Serving for Inference and Training
Once features and training sets are registered, they can be served via Featureform’s Python API.
Serving for Inference
When a feature is defined, it is materialized into the inference store associated with the definition. If a feature has a timestamp, only its most recent value is stored in the inference store. It can be thought of as a feature cache for inference time.
To serve a feature we initialize a serving client, specify the names and variants of the features we wish to serve, and provide the entity whos feature values to look up. Underneath the hood, Featureform will keep a mapping between a feature’s name and variant and the tables that they are actually stored in. This allows user’s to stick to the Featureform level of abstraction.
fpf = client.features([("fpf", "quickstart")], {"passenger": "1"})
On-Demand Features
On-demand features do not require any materialization, they are calculated at serving time. You can define your on-demand features by simply adding the ondemand_feature
decorator to your function. The function will need to have serving_client
, params
, entities
, as part of it’s definition.
import featureform as ff
@ff.ondemand_feature(name="gender_category", variant="quickstart")
def gender_category(serving_client, params, entities):
passenger_id = params[0]
df = params[1]
df['Sex'] = df['Sex'].map( {'female': 0, 'male': 1} ).astype(int)
return df.loc[df["PassengerId"] == passenger_id]["Sex"].values[0]
At serving time, you can request on-demand features similar to pre-calculated features and alongside pre-calculated features.
features = client.features([("fpf", "quickstart"), ("gender_category", "quickstart")], {"passenger": "1"}, params=["1", df])
Wait
The wait()
function can be used to wait until a feature table is fully materialized before attempting to lookup the feature. It has an optional timeout in second to wait until for the materialization completion.

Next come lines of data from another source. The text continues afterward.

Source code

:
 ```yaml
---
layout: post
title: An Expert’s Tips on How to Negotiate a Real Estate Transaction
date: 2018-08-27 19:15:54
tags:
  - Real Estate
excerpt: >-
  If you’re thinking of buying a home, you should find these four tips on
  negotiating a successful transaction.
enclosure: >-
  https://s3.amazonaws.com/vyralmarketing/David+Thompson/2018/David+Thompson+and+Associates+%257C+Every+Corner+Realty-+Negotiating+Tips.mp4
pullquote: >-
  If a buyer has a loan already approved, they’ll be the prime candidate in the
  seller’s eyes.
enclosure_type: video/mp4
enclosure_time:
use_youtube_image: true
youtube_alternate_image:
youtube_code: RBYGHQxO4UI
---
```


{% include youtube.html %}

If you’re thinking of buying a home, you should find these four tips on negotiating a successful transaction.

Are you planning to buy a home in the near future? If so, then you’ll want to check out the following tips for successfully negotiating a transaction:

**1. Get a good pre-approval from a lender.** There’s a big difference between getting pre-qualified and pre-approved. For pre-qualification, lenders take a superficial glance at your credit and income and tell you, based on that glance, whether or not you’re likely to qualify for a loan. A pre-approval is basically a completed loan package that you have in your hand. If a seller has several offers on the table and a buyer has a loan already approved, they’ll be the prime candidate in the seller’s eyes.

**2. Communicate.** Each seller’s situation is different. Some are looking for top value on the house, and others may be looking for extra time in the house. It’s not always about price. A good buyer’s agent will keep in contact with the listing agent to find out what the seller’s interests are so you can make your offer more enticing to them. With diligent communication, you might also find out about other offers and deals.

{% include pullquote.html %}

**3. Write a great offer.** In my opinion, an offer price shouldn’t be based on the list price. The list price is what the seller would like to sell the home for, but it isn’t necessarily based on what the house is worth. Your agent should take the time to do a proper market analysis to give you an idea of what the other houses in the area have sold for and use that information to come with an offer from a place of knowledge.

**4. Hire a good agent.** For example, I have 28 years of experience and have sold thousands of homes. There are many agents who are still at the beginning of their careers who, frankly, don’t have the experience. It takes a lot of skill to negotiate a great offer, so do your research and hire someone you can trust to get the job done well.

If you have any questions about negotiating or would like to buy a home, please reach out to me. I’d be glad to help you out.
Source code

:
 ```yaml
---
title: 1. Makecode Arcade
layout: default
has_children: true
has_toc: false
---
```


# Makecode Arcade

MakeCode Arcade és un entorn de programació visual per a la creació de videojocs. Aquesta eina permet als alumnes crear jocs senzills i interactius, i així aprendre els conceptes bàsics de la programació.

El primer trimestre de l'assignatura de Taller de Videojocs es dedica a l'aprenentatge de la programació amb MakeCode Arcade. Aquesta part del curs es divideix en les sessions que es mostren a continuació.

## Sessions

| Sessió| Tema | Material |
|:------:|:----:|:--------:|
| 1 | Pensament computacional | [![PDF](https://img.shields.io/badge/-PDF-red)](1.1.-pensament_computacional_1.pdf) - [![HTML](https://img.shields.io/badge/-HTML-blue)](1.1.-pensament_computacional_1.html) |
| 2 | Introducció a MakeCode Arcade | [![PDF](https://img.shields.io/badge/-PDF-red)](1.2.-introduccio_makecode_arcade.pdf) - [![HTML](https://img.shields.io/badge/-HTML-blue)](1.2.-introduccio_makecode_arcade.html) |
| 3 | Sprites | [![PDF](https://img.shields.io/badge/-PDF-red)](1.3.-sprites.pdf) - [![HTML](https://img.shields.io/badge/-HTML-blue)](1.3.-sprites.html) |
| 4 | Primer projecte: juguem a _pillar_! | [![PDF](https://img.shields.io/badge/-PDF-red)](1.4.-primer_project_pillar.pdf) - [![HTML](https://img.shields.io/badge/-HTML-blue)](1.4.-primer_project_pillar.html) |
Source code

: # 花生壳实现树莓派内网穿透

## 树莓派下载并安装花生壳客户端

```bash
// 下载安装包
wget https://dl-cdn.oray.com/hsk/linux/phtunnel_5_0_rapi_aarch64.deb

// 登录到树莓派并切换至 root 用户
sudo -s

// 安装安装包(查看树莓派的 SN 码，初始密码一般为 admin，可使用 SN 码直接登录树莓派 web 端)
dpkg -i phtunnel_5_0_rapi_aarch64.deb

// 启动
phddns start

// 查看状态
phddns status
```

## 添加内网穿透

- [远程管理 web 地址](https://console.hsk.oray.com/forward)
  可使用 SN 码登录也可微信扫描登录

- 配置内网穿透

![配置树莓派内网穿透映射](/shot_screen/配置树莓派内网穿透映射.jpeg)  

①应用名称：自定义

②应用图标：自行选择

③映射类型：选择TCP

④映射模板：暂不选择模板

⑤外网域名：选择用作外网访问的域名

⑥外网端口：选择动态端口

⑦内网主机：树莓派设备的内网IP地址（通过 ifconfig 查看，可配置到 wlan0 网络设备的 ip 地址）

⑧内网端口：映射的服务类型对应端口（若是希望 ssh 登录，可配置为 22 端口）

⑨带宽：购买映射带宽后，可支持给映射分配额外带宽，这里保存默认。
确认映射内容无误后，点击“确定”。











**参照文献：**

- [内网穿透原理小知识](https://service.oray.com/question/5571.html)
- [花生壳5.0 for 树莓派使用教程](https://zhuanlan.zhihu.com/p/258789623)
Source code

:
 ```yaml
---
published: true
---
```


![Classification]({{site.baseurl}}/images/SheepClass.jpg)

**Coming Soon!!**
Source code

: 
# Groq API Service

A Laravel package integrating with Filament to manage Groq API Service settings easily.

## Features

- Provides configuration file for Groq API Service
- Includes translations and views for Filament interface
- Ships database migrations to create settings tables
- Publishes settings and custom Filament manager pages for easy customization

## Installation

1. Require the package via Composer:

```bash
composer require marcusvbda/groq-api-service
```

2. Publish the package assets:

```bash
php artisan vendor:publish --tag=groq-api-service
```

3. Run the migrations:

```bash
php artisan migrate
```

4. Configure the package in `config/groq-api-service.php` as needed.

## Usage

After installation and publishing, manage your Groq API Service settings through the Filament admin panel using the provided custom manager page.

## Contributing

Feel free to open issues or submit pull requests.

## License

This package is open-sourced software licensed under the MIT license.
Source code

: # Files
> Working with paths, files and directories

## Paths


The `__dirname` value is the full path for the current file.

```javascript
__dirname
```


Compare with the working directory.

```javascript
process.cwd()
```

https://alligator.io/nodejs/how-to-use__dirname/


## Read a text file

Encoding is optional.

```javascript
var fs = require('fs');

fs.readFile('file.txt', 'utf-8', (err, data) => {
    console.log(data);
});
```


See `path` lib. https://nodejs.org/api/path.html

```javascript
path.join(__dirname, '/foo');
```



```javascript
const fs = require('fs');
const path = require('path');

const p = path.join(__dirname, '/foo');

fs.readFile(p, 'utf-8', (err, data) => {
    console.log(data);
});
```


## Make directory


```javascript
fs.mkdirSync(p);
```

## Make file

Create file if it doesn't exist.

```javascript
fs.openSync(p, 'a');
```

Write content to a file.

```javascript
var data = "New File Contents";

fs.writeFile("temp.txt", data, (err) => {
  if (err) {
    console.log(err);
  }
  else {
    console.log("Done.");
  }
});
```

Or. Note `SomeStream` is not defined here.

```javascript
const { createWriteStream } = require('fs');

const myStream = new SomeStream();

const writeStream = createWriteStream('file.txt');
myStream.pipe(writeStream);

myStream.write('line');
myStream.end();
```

fpf = client.features([("fpf", "quickstart")], {"passenger": "1"}).wait(timeout=60)
Serving for Training
When a training set is defined, it is materialized into the offline store associated with the definition. The label from the training set is zipped with the features to form a point-in-time correct dataset. Once that’s complete we can initialize a ServingClient and loop through the our dataset
import featureform as ff
client = ff.ServingClient(host)
dataset = client.training_set(name, variant)
for row in dataset:
# print(row.features(), row.label())
# Train Model
Dataset API
The Dataset API takes inspiration from Tensorflow’s Dataset API, and both can be used very similarly.
Repeat
import featureform as ff
client = ff.ServingClient(host)
for row in client.training_set(name, variant).repeat(5):
# Run through 5 epochs of the dataset
Shuffle
import featureform as ff
client = ff.ServingClient(host)
buffer_size = 1000
for row in client.training_set(name, variant).shuffle(buffer_size):
# Run through a shuffled dataset
Batch
import featureform as ff
client = ff.ServingClient(host)
for batch in client.training_set(name, variant).batch(8):
# Run batches of features and labels
Wait
The wait()
function can be used to wait until the specified training set is ready to be served before attempting to call it. It has an optional timeout in seconds to wait for the training set to be complete.
import featureform as ff
client = ff.ServingClient(host)
for row in client.training_set(name, variant).wait(timeout=60):
# Run batches of features and labels
Putting it all together
The commands above can be chained together.
import featureform as ff
client = ff.ServingClient(host)
dataset = client.training_set(name, variant).repeat(5).shuffle(1000).batch(64)
for feature_batch, label_batch in dataset:
# Run through a shuffled dataset 5x in batches of 64
Model Registration
We can optionally include a model name at the time of serving features or training sets to create a logical grouping of models and their dependencies.
fpf = client.features([("fpf", "quickstart")], {"passenger": "1"}, model="passengers_random_forest")
Featureform tracks which features and training sets are associated with models registered at serving time. Both features
and training_set
methods accept the same optional model
param, which is typically a string. We can see a list of models in the dashboard and drill down into a specific model to see the features and/or training sets that are associated with it.